» **WHAT YOU HAVE TO DO**
Scan the material for "Inicial". Copy every line it appears in.

» **THE DATA**
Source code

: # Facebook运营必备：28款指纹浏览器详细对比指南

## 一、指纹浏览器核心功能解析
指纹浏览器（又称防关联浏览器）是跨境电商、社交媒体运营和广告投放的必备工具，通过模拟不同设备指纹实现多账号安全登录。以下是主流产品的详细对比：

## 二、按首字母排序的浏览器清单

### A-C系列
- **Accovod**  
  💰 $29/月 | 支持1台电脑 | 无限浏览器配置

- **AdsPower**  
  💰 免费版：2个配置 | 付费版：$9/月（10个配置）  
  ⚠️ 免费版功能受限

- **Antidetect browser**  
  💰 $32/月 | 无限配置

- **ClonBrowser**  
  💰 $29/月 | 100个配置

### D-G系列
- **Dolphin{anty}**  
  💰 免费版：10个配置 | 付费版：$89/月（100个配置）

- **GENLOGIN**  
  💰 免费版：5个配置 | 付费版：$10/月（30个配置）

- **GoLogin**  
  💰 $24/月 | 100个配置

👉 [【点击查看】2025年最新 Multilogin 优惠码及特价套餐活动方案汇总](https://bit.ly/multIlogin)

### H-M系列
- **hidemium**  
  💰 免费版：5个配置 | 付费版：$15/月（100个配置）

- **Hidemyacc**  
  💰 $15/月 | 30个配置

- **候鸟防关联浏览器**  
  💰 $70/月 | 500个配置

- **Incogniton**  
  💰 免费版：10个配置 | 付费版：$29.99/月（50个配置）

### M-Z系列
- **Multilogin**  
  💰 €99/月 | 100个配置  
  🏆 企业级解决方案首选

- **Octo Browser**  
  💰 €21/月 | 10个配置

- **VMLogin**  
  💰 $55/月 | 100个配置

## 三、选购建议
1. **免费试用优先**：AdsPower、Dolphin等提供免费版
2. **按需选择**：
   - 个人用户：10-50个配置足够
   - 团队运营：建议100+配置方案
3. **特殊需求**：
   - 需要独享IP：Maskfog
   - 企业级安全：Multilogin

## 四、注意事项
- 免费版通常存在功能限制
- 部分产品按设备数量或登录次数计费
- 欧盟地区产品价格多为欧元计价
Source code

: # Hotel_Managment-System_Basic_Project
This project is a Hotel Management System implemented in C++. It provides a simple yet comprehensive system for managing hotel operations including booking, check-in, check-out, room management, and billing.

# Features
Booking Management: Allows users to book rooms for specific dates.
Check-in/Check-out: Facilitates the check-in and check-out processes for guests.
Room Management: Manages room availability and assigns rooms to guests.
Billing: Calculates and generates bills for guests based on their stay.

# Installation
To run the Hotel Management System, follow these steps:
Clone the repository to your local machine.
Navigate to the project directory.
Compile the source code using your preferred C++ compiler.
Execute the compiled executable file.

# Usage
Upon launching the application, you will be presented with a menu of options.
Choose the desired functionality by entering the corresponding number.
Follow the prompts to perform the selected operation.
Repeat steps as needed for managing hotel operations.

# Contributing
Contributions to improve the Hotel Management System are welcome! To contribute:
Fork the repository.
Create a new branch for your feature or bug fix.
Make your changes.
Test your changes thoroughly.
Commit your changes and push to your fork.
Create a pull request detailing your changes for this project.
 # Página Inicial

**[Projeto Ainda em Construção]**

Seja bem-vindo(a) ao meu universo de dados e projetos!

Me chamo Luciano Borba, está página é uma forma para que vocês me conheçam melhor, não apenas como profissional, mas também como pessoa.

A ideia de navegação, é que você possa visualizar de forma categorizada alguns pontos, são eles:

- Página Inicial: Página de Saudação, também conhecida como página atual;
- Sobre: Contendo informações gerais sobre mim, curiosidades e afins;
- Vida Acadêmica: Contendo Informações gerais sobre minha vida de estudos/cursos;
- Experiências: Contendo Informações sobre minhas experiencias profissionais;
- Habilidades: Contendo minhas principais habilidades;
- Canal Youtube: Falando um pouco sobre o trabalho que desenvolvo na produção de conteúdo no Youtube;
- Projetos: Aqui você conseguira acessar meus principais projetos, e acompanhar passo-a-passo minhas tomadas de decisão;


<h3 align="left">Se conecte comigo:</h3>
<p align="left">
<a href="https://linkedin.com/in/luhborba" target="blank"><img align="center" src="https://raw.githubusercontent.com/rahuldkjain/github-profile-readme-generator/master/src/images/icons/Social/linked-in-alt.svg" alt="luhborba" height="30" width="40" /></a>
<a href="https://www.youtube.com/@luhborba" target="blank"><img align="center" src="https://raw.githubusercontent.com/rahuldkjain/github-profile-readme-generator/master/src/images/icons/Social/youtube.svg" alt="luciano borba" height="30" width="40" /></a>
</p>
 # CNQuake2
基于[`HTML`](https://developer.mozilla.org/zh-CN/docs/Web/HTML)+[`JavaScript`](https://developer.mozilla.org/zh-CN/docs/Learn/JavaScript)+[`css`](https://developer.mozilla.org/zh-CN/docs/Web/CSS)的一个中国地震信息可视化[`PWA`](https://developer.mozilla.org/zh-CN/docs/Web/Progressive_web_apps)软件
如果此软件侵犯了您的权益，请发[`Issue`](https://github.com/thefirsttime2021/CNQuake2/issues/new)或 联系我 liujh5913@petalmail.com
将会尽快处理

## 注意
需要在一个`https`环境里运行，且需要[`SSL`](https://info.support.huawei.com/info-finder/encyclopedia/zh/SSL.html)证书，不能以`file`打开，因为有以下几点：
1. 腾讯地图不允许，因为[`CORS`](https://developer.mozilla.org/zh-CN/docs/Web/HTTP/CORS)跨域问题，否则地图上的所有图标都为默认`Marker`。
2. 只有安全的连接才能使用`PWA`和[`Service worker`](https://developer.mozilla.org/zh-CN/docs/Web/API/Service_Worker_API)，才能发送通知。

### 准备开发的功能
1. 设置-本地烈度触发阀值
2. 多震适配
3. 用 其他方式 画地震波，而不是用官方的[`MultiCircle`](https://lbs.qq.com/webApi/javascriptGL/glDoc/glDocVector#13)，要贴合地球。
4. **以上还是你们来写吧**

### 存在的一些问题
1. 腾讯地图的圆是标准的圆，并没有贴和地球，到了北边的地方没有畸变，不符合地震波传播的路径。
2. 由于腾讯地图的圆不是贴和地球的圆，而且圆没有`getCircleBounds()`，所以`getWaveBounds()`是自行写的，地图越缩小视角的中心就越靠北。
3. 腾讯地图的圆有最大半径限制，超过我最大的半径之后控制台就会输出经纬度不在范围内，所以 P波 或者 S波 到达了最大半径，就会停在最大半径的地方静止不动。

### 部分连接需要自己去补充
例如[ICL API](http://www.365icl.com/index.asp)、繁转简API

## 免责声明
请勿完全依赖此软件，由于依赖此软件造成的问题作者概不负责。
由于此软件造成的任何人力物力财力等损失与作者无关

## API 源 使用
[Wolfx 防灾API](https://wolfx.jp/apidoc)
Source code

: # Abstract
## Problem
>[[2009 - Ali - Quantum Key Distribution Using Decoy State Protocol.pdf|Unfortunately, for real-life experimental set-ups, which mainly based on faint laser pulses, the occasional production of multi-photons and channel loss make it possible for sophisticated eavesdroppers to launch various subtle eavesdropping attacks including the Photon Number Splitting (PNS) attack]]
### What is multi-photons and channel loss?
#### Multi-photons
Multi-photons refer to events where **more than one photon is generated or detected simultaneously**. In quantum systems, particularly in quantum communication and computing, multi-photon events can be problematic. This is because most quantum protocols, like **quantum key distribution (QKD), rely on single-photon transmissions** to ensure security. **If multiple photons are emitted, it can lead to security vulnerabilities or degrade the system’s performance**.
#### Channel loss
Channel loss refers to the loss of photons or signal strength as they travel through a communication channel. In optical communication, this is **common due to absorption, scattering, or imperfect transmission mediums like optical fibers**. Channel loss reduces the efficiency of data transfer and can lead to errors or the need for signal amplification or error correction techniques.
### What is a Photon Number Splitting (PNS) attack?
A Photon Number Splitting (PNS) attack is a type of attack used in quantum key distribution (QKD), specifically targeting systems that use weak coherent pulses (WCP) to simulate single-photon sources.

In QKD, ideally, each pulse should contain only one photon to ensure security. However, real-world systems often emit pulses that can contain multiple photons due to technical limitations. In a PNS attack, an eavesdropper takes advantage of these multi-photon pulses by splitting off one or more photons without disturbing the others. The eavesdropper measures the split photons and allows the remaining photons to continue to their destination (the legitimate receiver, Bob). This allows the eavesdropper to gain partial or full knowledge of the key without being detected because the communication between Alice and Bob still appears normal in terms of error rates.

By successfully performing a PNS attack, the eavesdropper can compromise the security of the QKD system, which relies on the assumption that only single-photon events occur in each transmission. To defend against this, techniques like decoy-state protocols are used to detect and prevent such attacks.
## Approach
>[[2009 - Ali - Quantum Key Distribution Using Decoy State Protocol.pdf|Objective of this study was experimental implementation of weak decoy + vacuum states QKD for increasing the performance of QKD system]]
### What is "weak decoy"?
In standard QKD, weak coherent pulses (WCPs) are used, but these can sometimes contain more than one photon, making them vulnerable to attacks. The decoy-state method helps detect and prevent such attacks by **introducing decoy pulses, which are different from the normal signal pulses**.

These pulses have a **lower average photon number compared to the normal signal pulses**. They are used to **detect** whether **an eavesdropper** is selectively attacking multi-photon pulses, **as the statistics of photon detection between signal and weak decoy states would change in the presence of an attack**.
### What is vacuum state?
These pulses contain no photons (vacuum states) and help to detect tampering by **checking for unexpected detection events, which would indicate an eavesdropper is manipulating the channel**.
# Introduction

» **WRITTEN RESPONSE**
 # Página Inicial
- Página Inicial: Página de Saudação, também conhecida como página atual;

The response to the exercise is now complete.